Gillan and Quinton v. the United Kingdom (Application no. 4158/05)
A selection of key paragraph(s) can be found below the document.CASE-OF-GILLAN-AND-QUINTON-v.-THE-UNITED-KINGDOM
80. The Court notes at the outset that the senior police officer referred to in section 44(4) of the Act is empowered to authorise any constable in uniform to stop and search a pedestrian in any area specified by him within his jurisdiction if he “considers it expedient for the prevention of acts of terrorism”. However, “expedient” means no more than “advantageous” or “helpful”. There is no requirement at the authorisation stage that the stop and search power be considered “necessary” and therefore no requirement of any assessment of the proportionality of the measure. […]
83. Of still further concern is the breadth of the discretion conferred on the individual police officer.
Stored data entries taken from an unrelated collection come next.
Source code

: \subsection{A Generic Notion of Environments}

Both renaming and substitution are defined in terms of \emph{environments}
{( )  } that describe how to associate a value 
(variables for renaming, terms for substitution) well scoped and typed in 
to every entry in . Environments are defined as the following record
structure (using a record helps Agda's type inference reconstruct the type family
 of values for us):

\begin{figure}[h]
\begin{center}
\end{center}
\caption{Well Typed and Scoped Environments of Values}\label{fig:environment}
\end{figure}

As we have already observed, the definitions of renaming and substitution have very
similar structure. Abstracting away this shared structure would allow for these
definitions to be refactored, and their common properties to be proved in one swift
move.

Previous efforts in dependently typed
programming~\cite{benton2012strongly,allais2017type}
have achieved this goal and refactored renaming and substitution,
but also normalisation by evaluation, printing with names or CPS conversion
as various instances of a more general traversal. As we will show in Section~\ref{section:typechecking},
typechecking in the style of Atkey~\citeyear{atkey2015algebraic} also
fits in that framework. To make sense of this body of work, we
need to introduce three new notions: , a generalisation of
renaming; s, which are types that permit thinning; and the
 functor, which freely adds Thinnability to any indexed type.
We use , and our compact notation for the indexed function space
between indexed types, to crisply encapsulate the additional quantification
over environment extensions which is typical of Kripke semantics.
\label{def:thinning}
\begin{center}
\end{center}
The officer is obliged, in carrying out the search, to comply with the terms of the Code. However, the Code governs essentially the mode in which the stop and search is carried out, rather than providing any restriction on the officer’s decision to stop and search. That decision is, as the House of Lords made clear, one based exclusively on the “hunch” or “professional intuition” of the officer concerned (see paragraph 23 above). Not only is it unnecessary for him to demonstrate the existence of any reasonable suspicion; he is not required even subjectively to suspect anything about the person stopped and searched. The sole proviso is that the search must be for the purpose of looking for articles which could be used in connection with terrorism, a very wide category which could cover many articles commonly carried by people in the streets. Provided the person concerned is stopped for the purpose of searching for such articles, the police officer does not even have to have grounds for suspecting the presence of such articles. As noted by Lord Brown in the House of Lords, the stop and search power provided for by section 44 “radically … departs from our traditional understanding of the limits of police power” (see paragraph 23 above).
85. In the Court’s view, there is a clear risk of arbitrariness in the grant of such a broad discretion to the police officer. While the present cases do not concern black applicants or those of Asian origin, the risks of the discriminatory use of the powers against such persons is a very real consideration, as the judgments of Lord Hope, Lord Scott and Lord Brown recognised. The available statistics show that black and Asian persons are disproportionately affected by the powers, although the Independent Reviewer has also noted, in his most recent report, that there has also been a practice of stopping and searching white people purely to produce greater racial balance in the statistics (see paragraphs 43-44 above). There is, furthermore, a risk that such a widely framed power could be misused against demonstrators and protestors in breach of Article 10 and/or 11 of the Convention.
86. The Government argue that safeguards against abuse are provided by the right of an individual to challenge a stop and search by way of judicial review or an action in damages. But the limitations of both actions are clearly demonstrated by the present case. In particular, in the absence of any obligation on the part of the officer to show a reasonable suspicion, it is likely to be difficult if not impossible to prove that the power was improperly exercised.
87. In conclusion, the Court considers that the powers of authorisation and confirmation as well as those of stop and search under sections 44 and 45 of the 2000 Act are neither sufficiently circumscribed nor subject to adequate legal safeguards against abuse. They are not, therefore, “in accordance with the law” and it follows that there has been a violation of Article 8 of the Convention.